Lernen wie zu Omas Zeiten

Kinder müssen in unserem Land endlich in den Fokus gestellt werden, denn die einzigen Ressourcen, die wir in Deutschland haben, sind unsere Kinder. Wir in den Archen treffen täglich auf Kinder und Jugendliche, die in fast allen Belangen benachteiligt werden. Das sind Kinder, die aufgrund ihrer Herkunft nicht am gesellschaftlichen Leben teilnehmen dürfen, denn sie kommen zumeist aus prekären Familienverhältnissen. Viele unserer Kinder sind nicht einmal mehr in der Lage, ihre Schulaufgaben zu machen, denn es fehlt an Tablets und Laptops. In den Schulen ohne einflussreiche Förderkreise gibt es zudem kein Geld für zeitgemäße Technik. Die Kinder lernen wie zu Omas Zeiten.

Keine Lobby

Keiner beschwert sich darüber, denn diese Kinder haben keine Lobby. Auch scheitern viele Kinder in den Schulen schon an einfachen Herausforderungen, wie zum Beispiel dem Lesen und Schreiben. Der Lehrkörper richtet sich nach den Schülerinnen und Schülern, die ohne Probleme dem Lehrstoff folgen können. So haben wir es später mit hunderttausenden jungen, funktionalen Analphabeten zu tun. Menschen also, die nicht wirklich lesen und schreiben können.

Nie im Restaurant

Würden Kinderrechte im Grundgesetz verankert sein, könnten Eltern und Kinder den Staat verklagen, weil der seiner Ausbildungspflicht nicht nachkommt. Ich könnte jetzt zahlreiche weitere Punkte aufzählen, aber dafür reicht bei weitem der Platz nicht. Doch eine weitere Sache brennt mir noch auf der Seele. Viele unserer Arche-Besucher, auch die älteren Jugendlichen, waren noch nie in einem Restaurant, noch nie in einem Theater oder Kino. Urlaub, zum Beispiel eine Auslandsreise – davon dürfen unsere Kinder nur träumen. Und so wachsen sie Jahr für Jahr außerhalb unserer Gesellschaft auf.
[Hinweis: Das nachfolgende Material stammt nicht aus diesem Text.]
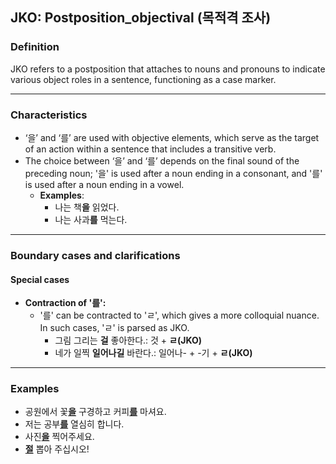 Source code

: ## JKO: Postposition_objectival (목적격 조사)

### Definition
JKO refers to a postposition that attaches to nouns and pronouns to indicate various object roles in a sentence, functioning as a case marker.

---

### Characteristics
- ‘을’ and ‘를’ are used with objective elements, which serve as the target of an action within a sentence that includes a transitive verb.  
- The choice between ‘을’ and ‘를’ depends on the final sound of the preceding noun; '을' is used after a noun ending in a consonant, and '를' is used after a noun ending in a vowel.  
  - **Examples**:
    - 나는 책**을** 읽었다.
    - 나는 사과**를** 먹는다.

---

### Boundary cases and clarifications  

#### Special cases  
- **Contraction of '를':**  
  - '를' can be contracted to 'ㄹ', which gives a more colloquial nuance. In such cases, 'ㄹ' is parsed as JKO.  
    - 그림 그리는 **걸** 좋아한다.: 것 + **ㄹ(JKO)**  
    - 네가 일찍 **일어나길** 바란다.: 일어나- + -기 + **ㄹ(JKO)**  

---

### Examples  
- 공원에서 꽃<ins>**을**</ins> 구경하고 커피<ins>**를**</ins> 마셔요.  
- 저는 공부<ins>**를**</ins> 열심히 합니다.  
- 사진<ins>**을**</ins> 찍어주세요.  
- <ins>**절**</ins> 뽑아 주십시오!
Vor einige Wochen schenkte ein langjähriger Arche-Unterstützer einem 17-jährigen Mädchen für deren Familie einen Gutschein für einen Restaurantbesuch. Das Mädchen war sehr verunsichert und fragte mich: „Du Bernd, was muss ich damit machen, muss ich das jetzt irgendwo anmelden?“ Sie war noch nie in einem Restaurant. Das Mädchen kann übrigens sehr gut lernen und macht gerade Abitur, eine Ausnahme unter den Kindern der Arche. Aber sie wusste nicht, wie man außerhalb ihrer vier Wände essen geht. So etwas macht mich sehr traurig. Wenn ich könnte, würde ich rechtliche Schritte gegen den Staat einleiten, weil er hunderttausende Jugendliche einfach vergisst. Kämpfen wir gemeinsam für mehr Rechte unserer Kinder!
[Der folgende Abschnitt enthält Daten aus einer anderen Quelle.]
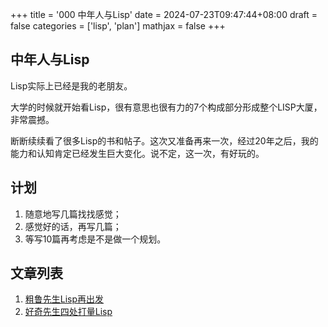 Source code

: +++
title = '000 中年人与Lisp'
date = 2024-07-23T09:47:44+08:00
draft = false
categories = ['lisp', 'plan']
mathjax = false
+++


## 中年人与Lisp
Lisp实际上已经是我的老朋友。

大学的时候就开始看Lisp，很有意思也很有力的7个构成部分形成整个LISP大厦，非常震撼。

断断续续看了很多Lisp的书和帖子。这次又准备再来一次，经过20年之后，我的能力和认知肯定已经发生巨大变化。说不定，这一次，有好玩的。

## 计划

1. 随意地写几篇找找感觉；
2. 感觉好的话，再写几篇；
3. 等写10篇再考虑是不是做一个规划。

## 文章列表

1. [粗鲁先生Lisp再出发](/posts/001-rude-start-application/)
2. [好奇先生四处打量Lisp](/posts/002-curious-looking-around/)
Bernd Siggelkow ist Vater von sechs Kindern. Er ist Gründer und Leiter des Kinderhilfswerks Arche, das in Deutschland, Polen und der Schweiz an 28 Standorten Kinder und Jugendliche aus sozial benachteiligten Verhältnissen fördert und unterstützt.

 

Kontra: „Nicht abschätzbare Folgen“

Rebekka Hofmann sorgt sich, dass eine Aufnahme der Kinderrechte ins Grundgesetz Folgen für die Freiheit und Verantwortung der Eltern haben könnte.
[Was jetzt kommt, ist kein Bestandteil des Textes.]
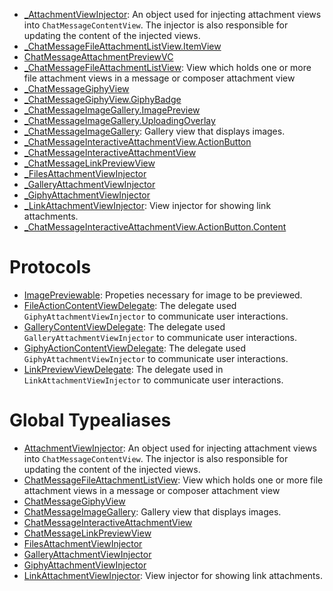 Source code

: 
  - [\_AttachmentViewInjector](/_AttachmentViewInjector):
    An object used for injecting attachment views into `ChatMessageContentView`. The injector is also
    responsible for updating the content of the injected views.
  - [\_ChatMessageFileAttachmentListView.ItemView](/_ChatMessageFileAttachmentListView_ItemView)
  - [ChatMessageAttachmentPreviewVC](/ChatMessageAttachmentPreviewVC)
  - [\_ChatMessageFileAttachmentListView](/_ChatMessageFileAttachmentListView):
    View which holds one or more file attachment views in a message or composer attachment view
  - [\_ChatMessageGiphyView](/_ChatMessageGiphyView)
  - [\_ChatMessageGiphyView.GiphyBadge](/_ChatMessageGiphyView_GiphyBadge)
  - [\_ChatMessageImageGallery.ImagePreview](/_ChatMessageImageGallery_ImagePreview)
  - [\_ChatMessageImageGallery.UploadingOverlay](/_ChatMessageImageGallery_UploadingOverlay)
  - [\_ChatMessageImageGallery](/_ChatMessageImageGallery):
    Gallery view that displays images.
  - [\_ChatMessageInteractiveAttachmentView.ActionButton](/_ChatMessageInteractiveAttachmentView_ActionButton)
  - [\_ChatMessageInteractiveAttachmentView](/_ChatMessageInteractiveAttachmentView)
  - [\_ChatMessageLinkPreviewView](/_ChatMessageLinkPreviewView)
  - [\_FilesAttachmentViewInjector](/_FilesAttachmentViewInjector)
  - [\_GalleryAttachmentViewInjector](/_GalleryAttachmentViewInjector)
  - [\_GiphyAttachmentViewInjector](/_GiphyAttachmentViewInjector)
  - [\_LinkAttachmentViewInjector](/_LinkAttachmentViewInjector):
    View injector for showing link attachments.
  - [\_ChatMessageInteractiveAttachmentView.ActionButton.Content](/_ChatMessageInteractiveAttachmentView_ActionButton_Content)

# Protocols

  - [ImagePreviewable](/ImagePreviewable):
    Propeties necessary for image to be previewed.
  - [FileActionContentViewDelegate](/FileActionContentViewDelegate):
    The delegate used `GiphyAttachmentViewInjector` to communicate user interactions.
  - [GalleryContentViewDelegate](/GalleryContentViewDelegate):
    The delegate used `GalleryAttachmentViewInjector` to communicate user interactions.
  - [GiphyActionContentViewDelegate](/GiphyActionContentViewDelegate):
    The delegate used `GiphyAttachmentViewInjector` to communicate user interactions.
  - [LinkPreviewViewDelegate](/LinkPreviewViewDelegate):
    The delegate used in `LinkAttachmentViewInjector` to communicate user interactions.

# Global Typealiases

  - [AttachmentViewInjector](/AttachmentViewInjector):
    An object used for injecting attachment views into `ChatMessageContentView`. The injector is also
    responsible for updating the content of the injected views.
  - [ChatMessageFileAttachmentListView](/ChatMessageFileAttachmentListView):
    View which holds one or more file attachment views in a message or composer attachment view
  - [ChatMessageGiphyView](/ChatMessageGiphyView)
  - [ChatMessageImageGallery](/ChatMessageImageGallery):
    Gallery view that displays images.
  - [ChatMessageInteractiveAttachmentView](/ChatMessageInteractiveAttachmentView)
  - [ChatMessageLinkPreviewView](/ChatMessageLinkPreviewView)
  - [FilesAttachmentViewInjector](/FilesAttachmentViewInjector)
  - [GalleryAttachmentViewInjector](/GalleryAttachmentViewInjector)
  - [GiphyAttachmentViewInjector](/GiphyAttachmentViewInjector)
  - [LinkAttachmentViewInjector](/LinkAttachmentViewInjector):
    View injector for showing link attachments.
Kinderrechte ins Grundgesetz – könnte dies ein Türöffner sein, das bisher ausgewogene Verhältnis zwischen der grundlegenden Verantwortung von Eltern und der Wächterfunktion des Staates zulasten der Familien zu verändern?

Verantwortung der Eltern

Als Mutter von drei Kindern, geht es mir – hier spreche ich stellvertretend für viele Eltern – um die Pflicht und Verantwortung zur Erziehung meiner Kinder, der ich mit meinem Mann persönlich nachkommen möchte. Meines Erachtens gibt mir der Artikel 6 in unserem Grundgesetz die Freiheit und auch die Rechtsgrundlage dazu, und so hinterfrage ich die Notwendigkeit zur Aufnahme von Kinderrechten im Grundgesetz. Auch Experten einzelner Juristenverbände weisen eindringlich darauf hin, dass die Wächterfunktion des Staates gegenüber Eltern, die ihre Pflichten und ihre Verantwortung – aus welchen Gründen auch immer – nicht wahrnehmen können oder wollen, bereits jetzt verfassungsrechtlich abgesichert ist. Deren Umsetzung muss eher durch Veränderungen von Rahmenbedingungen verbessert werden als durch eine Ergänzung von Kinderrechten. Deutschland sollte auch nicht aufgrund der UN-Kinderrechtskonvention von 1989 mit Ländern verglichen werden, in denen bisher nicht einmal Menschenrechte geachtet werden und Kinder aus diesem Grund ganz offensichtlich dringend erweiterten, rechtlichen Schutz benötigen.

Keine Krippenpflicht

Die Forderung, „die Lufthoheit über den Kinderbetten zu erobern“, die Olaf Scholz 2002 angesichts des Ausbaus der Kinderbetreuung geäußert hat, lässt mich aufhorchen und ahnen, dass es beim Thema Kinderrechte um weit mehr geht als darum, ein gefährdetes Kindeswohl demnächst zuverlässiger abwenden zu können. Ein Beispiel: Wir haben unsere Kinder aus Überzeugung in den ersten drei Lebensjahren zu Hause betreut und sehen diese Freiheit in Zukunft gefährdet. Denn ein so genanntes Kinderrecht auf Bildung könnte die Einführung einer KiTa- oder sogar Krippenpflicht zur Folge haben. Werden wir Eltern uns dann als „Bildungsverweigerer“ unserer Kinder verantworten müssen? Wie viel Freiheit und Mündigkeit werden uns in den Entscheidungen für die Belange unserer Kinder noch zugestanden? Welche Erziehungsfehler sind noch tolerierbar und als rein menschlich begründet anzusehen? An welchem Punkt gelten Eltern als verantwortungslos, und wer entscheidet darüber?

Einfluss des Staates

In Norwegen sind Kinderrechte schon länger gesetzlich verankert. Neben den positiven Folgen resultiert daraus leider auch die Zunahme von Inobhutnahmen durch die Kinderschutzbehörde Barnevernet, und es wird vermehrt in Familien eingegriffen und Kinder aufgrund nicht oder kaum nachvollziehbarer Gründe von ihren Eltern getrennt.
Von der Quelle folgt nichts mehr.